DESCRIPTION OF THE TASK => Repeat only the stretch of lines below that runs from the line with "When I first" through the line with "Why use CloudFlare?", unaltered.

PROVIDED DATA =>

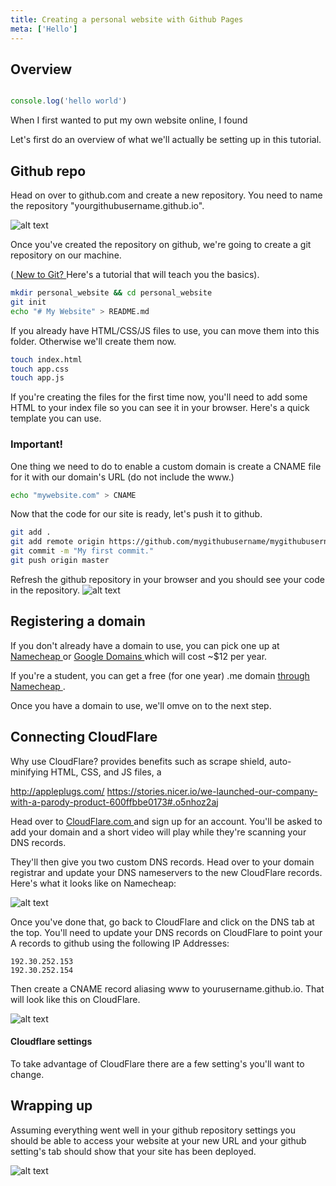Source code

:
 ```yaml
---
title: Creating a personal website with Github Pages
meta: ['Hello']
---
```


## Overview

```javascript

console.log('hello world')

```

When I first wanted to put my own website online, I found 

Let's first do an overview of what we'll actually be setting up in this tutorial.


## Github repo

Head on over to github.com and create a new repository. You need to name the repository "yourgithubusername.github.io".

![alt text](/images/static_website_tutorial/github_pages_create.png "Creating a Github Repo")


Once you've created the repository on github, we're going to create a git repository on our machine. 

([ New to Git? ](https://www.try.github.io/) Here's a tutorial that will teach you the basics).

```bash
mkdir personal_website && cd personal_website
git init
echo "# My Website" > README.md
```

If you already have HTML/CSS/JS files to use, you can move them into this folder. Otherwise we'll create them now.

```bash
touch index.html
touch app.css
touch app.js
```

If you're creating the files for the first time now, you'll need to add some HTML to your index file so you can see it in your browser. Here's a quick template you can use.


### Important!
One thing we need to do to enable a custom domain is create a CNAME file for it with our domain's URL (do not include the www.)

```bash
echo "mywebsite.com" > CNAME

```
Now that the code for our site is ready, let's push it to github.

```bash
git add .
git add remote origin https://github.com/mygithubusername/mygithubusername.github.io.git
git commit -m "My first commit."
git push origin master

```

Refresh the github repository in your browser and you should see your code in the repository.
![alt text](/images/static_website_tutorial/github_pages_repo_code.png "Code in Github Repo")

## Registering a domain

If you don't already have a domain to use, you can pick one up at [ Namecheap ](https://namecheap.com/) or [ Google Domains ](https://domains.google.com) which will cost ~$12 per year.

If you're a student, you can get a free (for one year) .me domain [ through Namecheap ](https://nc.me/).


Once you have a domain to use, we'll omve on to the next step.



## Connecting CloudFlare

Why use CloudFlare?
provides benefits such as scrape shield, auto-minifying HTML, CSS, and JS files, a

http://appleplugs.com/
https://stories.nicer.io/we-launched-our-company-with-a-parody-product-600ffbbe0173#.o5nhoz2aj


Head over to [ CloudFlare.com ](https://cloudflare.com/) and sign up for an account. You'll be asked to add your domain and a short video will play while they're scanning your DNS records.

They'll then give you two custom DNS records. Head over to your domain registrar and update your DNS nameservers to the new CloudFlare records. Here's what it looks like on Namecheap:

![alt text](/images/static_website_tutorial/namecheap_dns_settings.png "Namecheap DNS Settings")

Once you've done that, go back to CloudFlare and click on the DNS tab at the top. You'll need to update your DNS records on CloudFlare to point your A records to github using the following IP Addresses:

```
192.30.252.153
192.30.252.154
``` 

Then create a CNAME record aliasing www to yourusername.github.io. That will look like this on CloudFlare.

![alt text](/images/static_website_tutorial/cloudflare_dns_settings.png "Cloudflare DNS Settings")


#### Cloudflare settings

To take advantage of CloudFlare there are a few setting's you'll want to change. 

## Wrapping up

Assuming everything went well in your github repository settings you should be able to access your website at your new URL and your github setting's tab should show that your site has been deployed.

![alt text](/images/static_website_tutorial/github_pages_deployed.png "Github Repo settings tab: deployed")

TASK ANSWER =>
When I first wanted to put my own website online, I found 

Let's first do an overview of what we'll actually be setting up in this tutorial.


## Github repo

Head on over to github.com and create a new repository. You need to name the repository "yourgithubusername.github.io".

![alt text](/images/static_website_tutorial/github_pages_create.png "Creating a Github Repo")


Once you've created the repository on github, we're going to create a git repository on our machine. 

([ New to Git? ](https://www.try.github.io/) Here's a tutorial that will teach you the basics).

```bash
mkdir personal_website && cd personal_website
git init
echo "# My Website" > README.md
```

If you already have HTML/CSS/JS files to use, you can move them into this folder. Otherwise we'll create them now.

```bash
touch index.html
touch app.css
touch app.js
```

If you're creating the files for the first time now, you'll need to add some HTML to your index file so you can see it in your browser. Here's a quick template you can use.


### Important!
One thing we need to do to enable a custom domain is create a CNAME file for it with our domain's URL (do not include the www.)

```bash
echo "mywebsite.com" > CNAME

```
Now that the code for our site is ready, let's push it to github.

```bash
git add .
git add remote origin https://github.com/mygithubusername/mygithubusername.github.io.git
git commit -m "My first commit."
git push origin master

```

Refresh the github repository in your browser and you should see your code in the repository.
![alt text](/images/static_website_tutorial/github_pages_repo_code.png "Code in Github Repo")

## Registering a domain

If you don't already have a domain to use, you can pick one up at [ Namecheap ](https://namecheap.com/) or [ Google Domains ](https://domains.google.com) which will cost ~$12 per year.

If you're a student, you can get a free (for one year) .me domain [ through Namecheap ](https://nc.me/).


Once you have a domain to use, we'll omve on to the next step.



## Connecting CloudFlare

Why use CloudFlare?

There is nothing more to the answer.